** Your goal **
Everything in the records must be reproduced exactly, except for the pictures.

** Stored data **

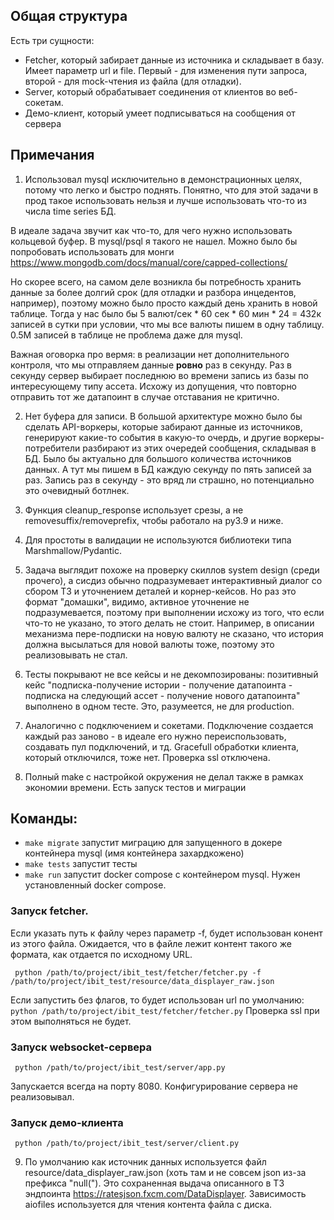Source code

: ## Общая структура

Есть три сущности: 
- Fetcher, который забирает данные из источника и складывает в базу. Имеет параметр url и file. 
Первый - для изменения пути запроса, второй - для mock-чтения из файла (для отладки).
- Server, который обрабатывает соединения от клиентов во веб-сокетам.
- Демо-клиент, который умеет подписываться на сообщения от сервера

## Примечания
1) Использовал mysql исключительно в демонстрационных целях, потому что легко и быстро поднять.
Понятно, что для этой задачи в прод такое использовать нельзя и лучше использовать что-то из числа
time series БД.

В идеале задача звучит как что-то, для чего нужно использовать кольцевой буфер. В mysql/psql я такого не нашел.
Можно было бы попробовать использовать для монги https://www.mongodb.com/docs/manual/core/capped-collections/

Но скорее всего, на самом деле возникла бы потребность хранить данные за более долгий срок (для отладки и разбора
инцедентов, например), поэтому можно было просто каждый день хранить в новой таблице. Тогда у нас было бы
5 валют/сек * 60 сек * 60 мин * 24 = 432к записей в сутки при условии, что мы все валюты пишем в одну таблицу.
0.5М записей в таблице не проблема даже для mysql.

Важная оговорка про вермя: в реализации нет дополнительного контроля, что мы отправляем данные **ровно** раз в секунду. 
Раз в секунду сервер выбирает последнюю во времени запись из базы по интересующему типу ассета. Исхожу из допущения, 
что повторно отправить тот же датапоинт в случае отставания не критично. 

2) Нет буфера для записи. В большой архитектуре можно было бы сделать API-воркеры, которые забирают данные из источников,
генерируют какие-то события в какую-то очердь, и другие воркеры-потребители разбирают из этих очередей сообщения, складывая
в БД. Было бы актуально для большого количества источников данных. 
А тут мы пишем в БД каждую секунду по пять записей за раз. Запись раз в секунду - это вряд ли страшно, 
но потенциально это очевидный ботлнек.

3) Функция cleanup_response использует срезы, а не removesuffix/removeprefix, чтобы работало на py3.9 и ниже.

4) Для простоты в валидации не используются библиотеки типа Marshmallow/Pydantic.

5) Задача выглядит похоже на проверку скиллов system design (среди прочего), а сисдиз обычно подразумевает 
интерактивный диалог со сбором ТЗ  и уточнением деталей и корнер-кейсов. 
Но раз это формат "домашки", видимо, активное уточнение не подразумевается, поэтому
при выполнении исхожу из того, что если что-то не указано, то этого делать не стоит.
Например, в описании механизма пере-подписки на новую валюту не сказано, что история должна высылаться для новой
валюты тоже, поэтому это реализовывать не стал. 

6) Тесты покрывают не все кейсы и не декомпозированы: позитивный кейс 
"подписка-получение истории - получение датапоинта - подписка на следующий ассет - получение нового датапоинта" 
выполнено в одном тесте. Это, разумеется, не для production.

7) Аналогично с подключением и сокетами. Подключение создается каждый раз заново - в идеале его нужно переиспользовать, 
создавать пул подключений, и тд. 
Gracefull обработки клиента, который отключился, тоже нет. Проверка ssl отключена. 

8) Полный make с настройкой окружения не делал также в рамках экономии времени. Есть запуск тестов и миграции

 ## Команды:
- ```make migrate``` запустит миграцию для запущенного в докере контейнера mysql (имя контейнера захардкожено)
- ```make tests``` запустит тесты
- ```make run``` запустит docker compose с контейнером mysql. Нужен установленный docker compose. 

### Запуск fetcher. 
Если указать путь к файлу через параметр -f, будет использован конент из этого файла. Ожидается,
что в файле лежит контент такого же формата, как отдается по исходному URL.

``` python /path/to/project/ibit_test/fetcher/fetcher.py -f /path/to/project/ibit_test/resource/data_displayer_raw.json```  

Если запустить без флагов, то будет использован url по умолчанию:
``` python /path/to/project/ibit_test/fetcher/fetcher.py```
Проверка ssl при этом выполняться не будет.

### Запуск websocket-сервера
``` python /path/to/project/ibit_test/server/app.py```

Запускается всегда на порту 8080. Конфигурирование сервера не реализовывал.

### Запуск демо-клиента
``` python /path/to/project/ibit_test/server/client.py```

9) По умолчанию как источник данных используется файл resource/data_displayer_raw.json (хоть там и не совсем json из-за префикса "null(").
Это сохраненная выдача описанного в ТЗ эндпоинта https://ratesjson.fxcm.com/DataDisplayer. Зависимость aiofiles 
используется для чтения контента файла с диска.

** Exercise response **
Source code

: ## Общая структура

Есть три сущности: 
- Fetcher, который забирает данные из источника и складывает в базу. Имеет параметр url и file. 
Первый - для изменения пути запроса, второй - для mock-чтения из файла (для отладки).
- Server, который обрабатывает соединения от клиентов во веб-сокетам.
- Демо-клиент, который умеет подписываться на сообщения от сервера

## Примечания
1) Использовал mysql исключительно в демонстрационных целях, потому что легко и быстро поднять.
Понятно, что для этой задачи в прод такое использовать нельзя и лучше использовать что-то из числа
time series БД.

В идеале задача звучит как что-то, для чего нужно использовать кольцевой буфер. В mysql/psql я такого не нашел.
Можно было бы попробовать использовать для монги https://www.mongodb.com/docs/manual/core/capped-collections/

Но скорее всего, на самом деле возникла бы потребность хранить данные за более долгий срок (для отладки и разбора
инцедентов, например), поэтому можно было просто каждый день хранить в новой таблице. Тогда у нас было бы
5 валют/сек * 60 сек * 60 мин * 24 = 432к записей в сутки при условии, что мы все валюты пишем в одну таблицу.
0.5М записей в таблице не проблема даже для mysql.

Важная оговорка про вермя: в реализации нет дополнительного контроля, что мы отправляем данные **ровно** раз в секунду. 
Раз в секунду сервер выбирает последнюю во времени запись из базы по интересующему типу ассета. Исхожу из допущения, 
что повторно отправить тот же датапоинт в случае отставания не критично. 

2) Нет буфера для записи. В большой архитектуре можно было бы сделать API-воркеры, которые забирают данные из источников,
генерируют какие-то события в какую-то очердь, и другие воркеры-потребители разбирают из этих очередей сообщения, складывая
в БД. Было бы актуально для большого количества источников данных. 
А тут мы пишем в БД каждую секунду по пять записей за раз. Запись раз в секунду - это вряд ли страшно, 
но потенциально это очевидный ботлнек.

3) Функция cleanup_response использует срезы, а не removesuffix/removeprefix, чтобы работало на py3.9 и ниже.

4) Для простоты в валидации не используются библиотеки типа Marshmallow/Pydantic.

5) Задача выглядит похоже на проверку скиллов system design (среди прочего), а сисдиз обычно подразумевает 
интерактивный диалог со сбором ТЗ  и уточнением деталей и корнер-кейсов. 
Но раз это формат "домашки", видимо, активное уточнение не подразумевается, поэтому
при выполнении исхожу из того, что если что-то не указано, то этого делать не стоит.
Например, в описании механизма пере-подписки на новую валюту не сказано, что история должна высылаться для новой
валюты тоже, поэтому это реализовывать не стал. 

6) Тесты покрывают не все кейсы и не декомпозированы: позитивный кейс 
"подписка-получение истории - получение датапоинта - подписка на следующий ассет - получение нового датапоинта" 
выполнено в одном тесте. Это, разумеется, не для production.

7) Аналогично с подключением и сокетами. Подключение создается каждый раз заново - в идеале его нужно переиспользовать, 
создавать пул подключений, и тд. 
Gracefull обработки клиента, который отключился, тоже нет. Проверка ssl отключена. 

8) Полный make с настройкой окружения не делал также в рамках экономии времени. Есть запуск тестов и миграции

 ## Команды:
- ```make migrate``` запустит миграцию для запущенного в докере контейнера mysql (имя контейнера захардкожено)
- ```make tests``` запустит тесты
- ```make run``` запустит docker compose с контейнером mysql. Нужен установленный docker compose. 

### Запуск fetcher. 
Если указать путь к файлу через параметр -f, будет использован конент из этого файла. Ожидается,
что в файле лежит контент такого же формата, как отдается по исходному URL.

``` python /path/to/project/ibit_test/fetcher/fetcher.py -f /path/to/project/ibit_test/resource/data_displayer_raw.json```  

Если запустить без флагов, то будет использован url по умолчанию:
``` python /path/to/project/ibit_test/fetcher/fetcher.py```
Проверка ssl при этом выполняться не будет.

### Запуск websocket-сервера
``` python /path/to/project/ibit_test/server/app.py```

Запускается всегда на порту 8080. Конфигурирование сервера не реализовывал.

### Запуск демо-клиента
``` python /path/to/project/ibit_test/server/client.py```

9) По умолчанию как источник данных используется файл resource/data_displayer_raw.json (хоть там и не совсем json из-за префикса "null(").
Это сохраненная выдача описанного в ТЗ эндпоинта https://ratesjson.fxcm.com/DataDisplayer. Зависимость aiofiles 
используется для чтения контента файла с диска.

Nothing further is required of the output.